◆ **Problem**: Retype the full set of data, character for character.

[Plain-text document sources]
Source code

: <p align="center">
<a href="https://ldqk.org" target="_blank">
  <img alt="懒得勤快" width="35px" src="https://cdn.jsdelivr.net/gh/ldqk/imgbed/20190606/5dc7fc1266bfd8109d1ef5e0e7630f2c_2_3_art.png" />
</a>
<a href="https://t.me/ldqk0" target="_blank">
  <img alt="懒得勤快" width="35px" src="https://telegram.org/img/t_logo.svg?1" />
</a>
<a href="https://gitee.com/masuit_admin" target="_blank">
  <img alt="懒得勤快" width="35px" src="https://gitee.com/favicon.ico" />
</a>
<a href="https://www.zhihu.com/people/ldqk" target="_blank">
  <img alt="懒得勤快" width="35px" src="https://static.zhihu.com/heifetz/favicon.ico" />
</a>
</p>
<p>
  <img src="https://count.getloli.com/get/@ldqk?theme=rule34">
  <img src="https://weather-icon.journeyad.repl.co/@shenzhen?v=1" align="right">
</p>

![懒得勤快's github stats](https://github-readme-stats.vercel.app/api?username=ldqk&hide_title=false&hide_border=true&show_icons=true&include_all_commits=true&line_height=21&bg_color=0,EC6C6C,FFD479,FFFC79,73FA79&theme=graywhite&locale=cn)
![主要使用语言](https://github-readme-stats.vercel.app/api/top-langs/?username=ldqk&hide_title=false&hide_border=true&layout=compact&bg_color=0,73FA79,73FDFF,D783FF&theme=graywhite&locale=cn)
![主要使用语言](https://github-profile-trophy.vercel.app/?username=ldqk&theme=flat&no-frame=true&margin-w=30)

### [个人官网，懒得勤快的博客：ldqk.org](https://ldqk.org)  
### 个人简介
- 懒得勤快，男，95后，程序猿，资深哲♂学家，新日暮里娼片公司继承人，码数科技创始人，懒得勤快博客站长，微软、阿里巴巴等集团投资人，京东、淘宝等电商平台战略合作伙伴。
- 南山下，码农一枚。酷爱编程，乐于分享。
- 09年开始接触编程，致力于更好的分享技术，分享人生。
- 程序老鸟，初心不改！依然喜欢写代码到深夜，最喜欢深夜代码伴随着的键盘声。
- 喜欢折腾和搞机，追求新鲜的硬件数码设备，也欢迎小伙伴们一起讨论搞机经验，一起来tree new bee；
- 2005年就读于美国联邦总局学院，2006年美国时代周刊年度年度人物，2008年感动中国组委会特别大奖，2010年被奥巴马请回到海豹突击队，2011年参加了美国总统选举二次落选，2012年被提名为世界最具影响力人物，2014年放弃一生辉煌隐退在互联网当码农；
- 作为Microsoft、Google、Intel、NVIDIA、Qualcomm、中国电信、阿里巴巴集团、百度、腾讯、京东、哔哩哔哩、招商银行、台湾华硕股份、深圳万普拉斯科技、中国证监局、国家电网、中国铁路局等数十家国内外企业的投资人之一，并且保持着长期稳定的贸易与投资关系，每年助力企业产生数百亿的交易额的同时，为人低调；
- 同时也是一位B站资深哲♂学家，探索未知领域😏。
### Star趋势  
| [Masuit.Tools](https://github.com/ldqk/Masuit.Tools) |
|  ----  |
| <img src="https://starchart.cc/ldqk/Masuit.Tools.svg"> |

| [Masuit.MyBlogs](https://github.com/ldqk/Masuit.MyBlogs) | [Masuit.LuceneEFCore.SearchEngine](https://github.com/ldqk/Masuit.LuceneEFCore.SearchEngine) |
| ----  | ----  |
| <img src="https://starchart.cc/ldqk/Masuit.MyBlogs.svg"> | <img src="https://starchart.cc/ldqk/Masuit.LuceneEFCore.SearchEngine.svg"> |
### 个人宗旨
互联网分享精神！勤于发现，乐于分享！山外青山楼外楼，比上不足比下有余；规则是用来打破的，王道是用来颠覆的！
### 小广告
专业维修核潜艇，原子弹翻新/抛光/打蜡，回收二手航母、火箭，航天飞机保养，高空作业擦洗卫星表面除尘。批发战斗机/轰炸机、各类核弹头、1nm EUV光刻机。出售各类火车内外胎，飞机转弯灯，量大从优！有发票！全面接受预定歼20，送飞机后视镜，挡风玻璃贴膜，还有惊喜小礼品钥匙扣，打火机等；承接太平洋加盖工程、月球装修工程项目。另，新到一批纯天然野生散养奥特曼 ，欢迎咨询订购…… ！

◆ **Solution to the exercise**:
Source code

: <p align="center">
<a href="https://ldqk.org" target="_blank">
  <img alt="懒得勤快" width="35px" src="https://cdn.jsdelivr.net/gh/ldqk/imgbed/20190606/5dc7fc1266bfd8109d1ef5e0e7630f2c_2_3_art.png" />
</a>
<a href="https://t.me/ldqk0" target="_blank">
  <img alt="懒得勤快" width="35px" src="https://telegram.org/img/t_logo.svg?1" />
</a>
<a href="https://gitee.com/masuit_admin" target="_blank">
  <img alt="懒得勤快" width="35px" src="https://gitee.com/favicon.ico" />
</a>
<a href="https://www.zhihu.com/people/ldqk" target="_blank">
  <img alt="懒得勤快" width="35px" src="https://static.zhihu.com/heifetz/favicon.ico" />
</a>
</p>
<p>
  <img src="https://count.getloli.com/get/@ldqk?theme=rule34">
  <img src="https://weather-icon.journeyad.repl.co/@shenzhen?v=1" align="right">
</p>

![懒得勤快's github stats](https://github-readme-stats.vercel.app/api?username=ldqk&hide_title=false&hide_border=true&show_icons=true&include_all_commits=true&line_height=21&bg_color=0,EC6C6C,FFD479,FFFC79,73FA79&theme=graywhite&locale=cn)
![主要使用语言](https://github-readme-stats.vercel.app/api/top-langs/?username=ldqk&hide_title=false&hide_border=true&layout=compact&bg_color=0,73FA79,73FDFF,D783FF&theme=graywhite&locale=cn)
![主要使用语言](https://github-profile-trophy.vercel.app/?username=ldqk&theme=flat&no-frame=true&margin-w=30)

### [个人官网，懒得勤快的博客：ldqk.org](https://ldqk.org)  
### 个人简介
- 懒得勤快，男，95后，程序猿，资深哲♂学家，新日暮里娼片公司继承人，码数科技创始人，懒得勤快博客站长，微软、阿里巴巴等集团投资人，京东、淘宝等电商平台战略合作伙伴。
- 南山下，码农一枚。酷爱编程，乐于分享。
- 09年开始接触编程，致力于更好的分享技术，分享人生。
- 程序老鸟，初心不改！依然喜欢写代码到深夜，最喜欢深夜代码伴随着的键盘声。
- 喜欢折腾和搞机，追求新鲜的硬件数码设备，也欢迎小伙伴们一起讨论搞机经验，一起来tree new bee；
- 2005年就读于美国联邦总局学院，2006年美国时代周刊年度年度人物，2008年感动中国组委会特别大奖，2010年被奥巴马请回到海豹突击队，2011年参加了美国总统选举二次落选，2012年被提名为世界最具影响力人物，2014年放弃一生辉煌隐退在互联网当码农；
- 作为Microsoft、Google、Intel、NVIDIA、Qualcomm、中国电信、阿里巴巴集团、百度、腾讯、京东、哔哩哔哩、招商银行、台湾华硕股份、深圳万普拉斯科技、中国证监局、国家电网、中国铁路局等数十家国内外企业的投资人之一，并且保持着长期稳定的贸易与投资关系，每年助力企业产生数百亿的交易额的同时，为人低调；
- 同时也是一位B站资深哲♂学家，探索未知领域😏。
### Star趋势  
| [Masuit.Tools](https://github.com/ldqk/Masuit.Tools) |
|  ----  |
| <img src="https://starchart.cc/ldqk/Masuit.Tools.svg"> |

| [Masuit.MyBlogs](https://github.com/ldqk/Masuit.MyBlogs) | [Masuit.LuceneEFCore.SearchEngine](https://github.com/ldqk/Masuit.LuceneEFCore.SearchEngine) |
| ----  | ----  |
| <img src="https://starchart.cc/ldqk/Masuit.MyBlogs.svg"> | <img src="https://starchart.cc/ldqk/Masuit.LuceneEFCore.SearchEngine.svg"> |
### 个人宗旨
互联网分享精神！勤于发现，乐于分享！山外青山楼外楼，比上不足比下有余；规则是用来打破的，王道是用来颠覆的！
### 小广告
专业维修核潜艇，原子弹翻新/抛光/打蜡，回收二手航母、火箭，航天飞机保养，高空作业擦洗卫星表面除尘。批发战斗机/轰炸机、各类核弹头、1nm EUV光刻机。出售各类火车内外胎，飞机转弯灯，量大从优！有发票！全面接受预定歼20，送飞机后视镜，挡风玻璃贴膜，还有惊喜小礼品钥匙扣，打火机等；承接太平洋加盖工程、月球装修工程项目。另，新到一批纯天然野生散养奥特曼 ，欢迎咨询订购…… ！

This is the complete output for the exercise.